Занимательные истории
Шрифт:

Однажды он набросал план театральной пьесы со всеми мыслями, которые желал бы развить в ней; он дал ее Буароберу в присутствии г-жи д'Эгийон, которая, выйдя вслед за Буаробером, попросила его, чтобы он как-нибудь помешал появлению этой пьесы, ибо нелепее ничего нельзя было себе представить. Несколько дней спустя, чтобы выполнить эту просьбу, Буаробер в разговоре начал было искать какую-нибудь лазейку. Кардинал смекнул, в чем дело, и приказал: «Принесите кафедру для дю Буа (я потом скажу, почему он так его называл), он собирается читать проповедь». Впоследствии г-н Шаплен по распоряжению Кардинала внес в план пьесы кое-какие исправления; все они были крайне безобидны. Его Высокопреосвященство разорвал пьесу, затем склеил обрывки (причем все это ночью, лежа в постели) и наконец решил о ней более не упоминать.

У него был довольно дурной вкус. Известно, что он несколько раз кряду заставлял играть для себя глупейшую пьесу в прозе, написанную Ла-Серром. Называлась она «Томас Мор». В одной из сцен Анна Болейн говорит Генриху VIII в ответ на обещание Короля вступить с нею в брак: «Государь, нынче даже маленькие девочки смеются над обещанием жениться». В другой сцене, поучительно рассуждая о бренности всего человеческого, она говорит Королю, что королевский трон — это трон из соломы. «Стало быть, — отвечает

Король, — он из бриллиантовых соломинок». «Соломинкой» в бриллиантах называется пятнышко, которое считается изъяном.
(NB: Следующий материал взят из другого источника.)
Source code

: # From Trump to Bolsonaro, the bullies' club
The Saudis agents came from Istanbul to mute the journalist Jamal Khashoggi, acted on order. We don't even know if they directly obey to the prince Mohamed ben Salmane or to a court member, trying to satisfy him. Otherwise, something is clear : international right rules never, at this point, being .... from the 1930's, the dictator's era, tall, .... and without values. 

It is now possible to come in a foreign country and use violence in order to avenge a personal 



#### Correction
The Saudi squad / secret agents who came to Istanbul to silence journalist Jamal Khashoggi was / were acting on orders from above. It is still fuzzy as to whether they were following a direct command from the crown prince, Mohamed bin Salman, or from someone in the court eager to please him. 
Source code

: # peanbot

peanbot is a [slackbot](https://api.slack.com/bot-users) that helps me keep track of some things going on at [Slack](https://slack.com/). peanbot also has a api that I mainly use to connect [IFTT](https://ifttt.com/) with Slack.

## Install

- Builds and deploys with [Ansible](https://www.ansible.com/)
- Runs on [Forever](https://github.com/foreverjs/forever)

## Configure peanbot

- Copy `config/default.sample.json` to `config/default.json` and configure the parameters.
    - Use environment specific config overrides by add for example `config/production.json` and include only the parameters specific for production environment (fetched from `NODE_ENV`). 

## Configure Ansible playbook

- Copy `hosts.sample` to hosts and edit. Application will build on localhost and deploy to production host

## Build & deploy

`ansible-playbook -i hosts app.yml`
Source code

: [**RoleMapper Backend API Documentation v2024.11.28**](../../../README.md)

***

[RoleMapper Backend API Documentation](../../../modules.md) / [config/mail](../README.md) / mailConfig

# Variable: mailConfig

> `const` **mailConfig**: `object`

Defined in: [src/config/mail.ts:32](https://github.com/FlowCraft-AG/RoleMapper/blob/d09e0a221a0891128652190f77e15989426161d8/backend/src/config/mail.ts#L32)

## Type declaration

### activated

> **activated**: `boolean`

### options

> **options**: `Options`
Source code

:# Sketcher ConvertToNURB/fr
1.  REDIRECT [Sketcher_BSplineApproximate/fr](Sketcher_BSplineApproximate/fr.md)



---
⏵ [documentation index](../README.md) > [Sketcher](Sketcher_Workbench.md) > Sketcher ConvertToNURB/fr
К литераторам Кардинал обычно относился весьма учтиво. Он ни за что не желал в присутствии Гомбо сидеть в шляпе, потому что тот упорно оставался перед ним с непокрытой головой; положив свою шляпу на стол, Ришелье однажды сказал: «Мы только будем стеснять друг друга». Судите, однако, согласуется ли это с нижеследующим: он сел и заставил Гомбо читать комедию стоя, невзирая на то, что свеча, горевшая на столе (ибо дело происходило ночью), стояла слишком низко. Вот что значит быть учтивым и неучтивым в одно и то же время. (С ним это почти никогда не случалось. Обычно он заставлял Демаре надевать шляпу, усаживал рядом с собою в кресло и требовал, чтобы тот называл его попросту «Сударь».) Кардинала все же хвалили за то, что он умел быть внимательным, когда хотел. (Кардинал отвел герцогине Энгиенской маленькую комнату, где было шесть кукол: роженица, кормилица, почти как настоящая, ребенок, сиделка, повитуха и бабушка. М-ль де Рамбуйе, м-ль де Бутвиль и другие дамы играли с герцогиней в куклы. Каждый вечер кукол раздевали и укладывали спать, а на следующее утро снова одевали; их кормили, давали лекарства. Однажды она захотела их выкупать, ее с трудом от этого отговорили. «Ах, — воскликнула она, — и славный же малый Сен-Мегрен! Как хорошо он играет в куклы!».)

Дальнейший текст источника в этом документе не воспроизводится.